**Exercise details:** Across all the records, filter for lines with the word "composer" and copy them.

**Available data:**
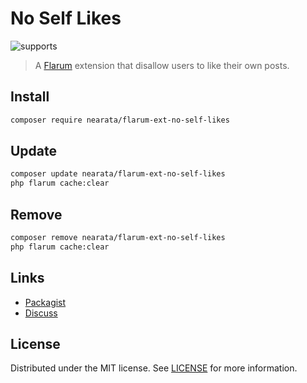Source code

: # No Self Likes

![supports](https://flarum-badge-api.davwheat.dev/v1/compat-latest/nearata/flarum-ext-no-self-likes)

> A [Flarum](http://flarum.org) extension that disallow users to like their own posts.

## Install

```sh
composer require nearata/flarum-ext-no-self-likes
```

## Update

```sh
composer update nearata/flarum-ext-no-self-likes
php flarum cache:clear
```

## Remove

```sh
composer remove nearata/flarum-ext-no-self-likes
php flarum cache:clear
```

## Links

- [Packagist](https://packagist.org/packages/nearata/flarum-ext-no-self-likes)
- [Discuss](https://discuss.flarum.org/d/26701)

## License

Distributed under the MIT license. See [LICENSE](LICENSE) for more information.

**Written reply:**
composer require nearata/flarum-ext-no-self-likes
composer update nearata/flarum-ext-no-self-likes
composer remove nearata/flarum-ext-no-self-likes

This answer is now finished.